通常なら2日かける作戦を、ショーンは1日で終えるはずだ。彼が駆けつけるまで、あと半日ほど持ち堪えれば助かる。不安を見せることなく玉座に座る愛しい王を、これ以上危険な目にあわせたくなかった。
「エリヤ」
近くにいる親衛隊は2人の関係をうすうす勘付いているため、国王の名を呼び捨てた執政に驚くことなく剣を構えていた。彼らに心の中で礼をいい、ウィリアムは長身を屈めて膝をつく。痛みを表情に出さず、青ざめた顔で穏やかに口を開いた。
「この戦が終わったら、ゆっくり休もうか」
「姉上やドロシアも呼んでやろう」
「…そうだな。

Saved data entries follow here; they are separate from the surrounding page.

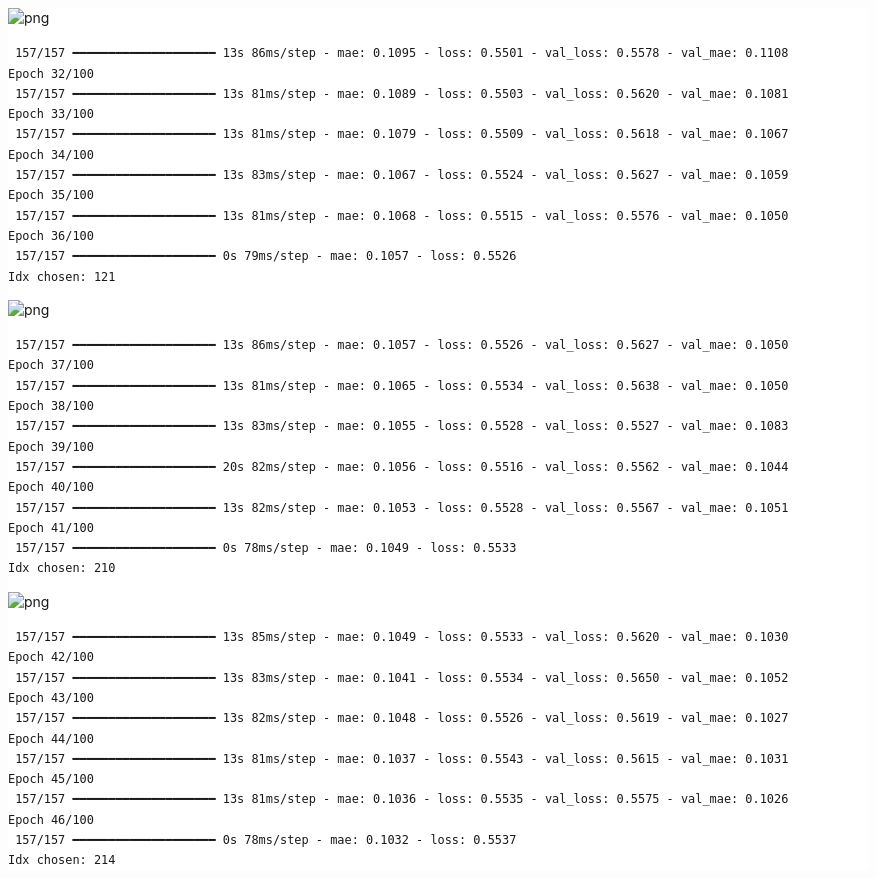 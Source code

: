 ![png](/images/examples/vision/masked_image_modeling/masked_image_modeling_34_13.png)

```plain
 157/157 ━━━━━━━━━━━━━━━━━━━━ 13s 86ms/step - mae: 0.1095 - loss: 0.5501 - val_loss: 0.5578 - val_mae: 0.1108
Epoch 32/100
 157/157 ━━━━━━━━━━━━━━━━━━━━ 13s 81ms/step - mae: 0.1089 - loss: 0.5503 - val_loss: 0.5620 - val_mae: 0.1081
Epoch 33/100
 157/157 ━━━━━━━━━━━━━━━━━━━━ 13s 81ms/step - mae: 0.1079 - loss: 0.5509 - val_loss: 0.5618 - val_mae: 0.1067
Epoch 34/100
 157/157 ━━━━━━━━━━━━━━━━━━━━ 13s 83ms/step - mae: 0.1067 - loss: 0.5524 - val_loss: 0.5627 - val_mae: 0.1059
Epoch 35/100
 157/157 ━━━━━━━━━━━━━━━━━━━━ 13s 81ms/step - mae: 0.1068 - loss: 0.5515 - val_loss: 0.5576 - val_mae: 0.1050
Epoch 36/100
 157/157 ━━━━━━━━━━━━━━━━━━━━ 0s 79ms/step - mae: 0.1057 - loss: 0.5526
Idx chosen: 121
```

![png](/images/examples/vision/masked_image_modeling/masked_image_modeling_34_15.png)

```plain
 157/157 ━━━━━━━━━━━━━━━━━━━━ 13s 86ms/step - mae: 0.1057 - loss: 0.5526 - val_loss: 0.5627 - val_mae: 0.1050
Epoch 37/100
 157/157 ━━━━━━━━━━━━━━━━━━━━ 13s 81ms/step - mae: 0.1065 - loss: 0.5534 - val_loss: 0.5638 - val_mae: 0.1050
Epoch 38/100
 157/157 ━━━━━━━━━━━━━━━━━━━━ 13s 83ms/step - mae: 0.1055 - loss: 0.5528 - val_loss: 0.5527 - val_mae: 0.1083
Epoch 39/100
 157/157 ━━━━━━━━━━━━━━━━━━━━ 20s 82ms/step - mae: 0.1056 - loss: 0.5516 - val_loss: 0.5562 - val_mae: 0.1044
Epoch 40/100
 157/157 ━━━━━━━━━━━━━━━━━━━━ 13s 82ms/step - mae: 0.1053 - loss: 0.5528 - val_loss: 0.5567 - val_mae: 0.1051
Epoch 41/100
 157/157 ━━━━━━━━━━━━━━━━━━━━ 0s 78ms/step - mae: 0.1049 - loss: 0.5533
Idx chosen: 210
```

![png](/images/examples/vision/masked_image_modeling/masked_image_modeling_34_17.png)

```plain
 157/157 ━━━━━━━━━━━━━━━━━━━━ 13s 85ms/step - mae: 0.1049 - loss: 0.5533 - val_loss: 0.5620 - val_mae: 0.1030
Epoch 42/100
 157/157 ━━━━━━━━━━━━━━━━━━━━ 13s 83ms/step - mae: 0.1041 - loss: 0.5534 - val_loss: 0.5650 - val_mae: 0.1052
Epoch 43/100
 157/157 ━━━━━━━━━━━━━━━━━━━━ 13s 82ms/step - mae: 0.1048 - loss: 0.5526 - val_loss: 0.5619 - val_mae: 0.1027
Epoch 44/100
 157/157 ━━━━━━━━━━━━━━━━━━━━ 13s 81ms/step - mae: 0.1037 - loss: 0.5543 - val_loss: 0.5615 - val_mae: 0.1031
Epoch 45/100
 157/157 ━━━━━━━━━━━━━━━━━━━━ 13s 81ms/step - mae: 0.1036 - loss: 0.5535 - val_loss: 0.5575 - val_mae: 0.1026
Epoch 46/100
 157/157 ━━━━━━━━━━━━━━━━━━━━ 0s 78ms/step - mae: 0.1032 - loss: 0.5537
Idx chosen: 214
```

それがいい」
エリヤの足元にひろがるマントの端を持ち上げ、見せ付けるように唇を当てる。不満そうに眉を顰めた王の表情に苦笑し、今度は玉座の肘掛に置かれた手を持ち上げて甲に接吻けた。それでも気に入らないと睨む恋人の様子に、身を起こして唇を重ねる。乗り出した身は引き裂かれるように痛み、互いの唇は乾いていた。
心地よさの欠片もないキスをした2人は、緊迫した場に似合わぬ柔らかな笑みを交わした。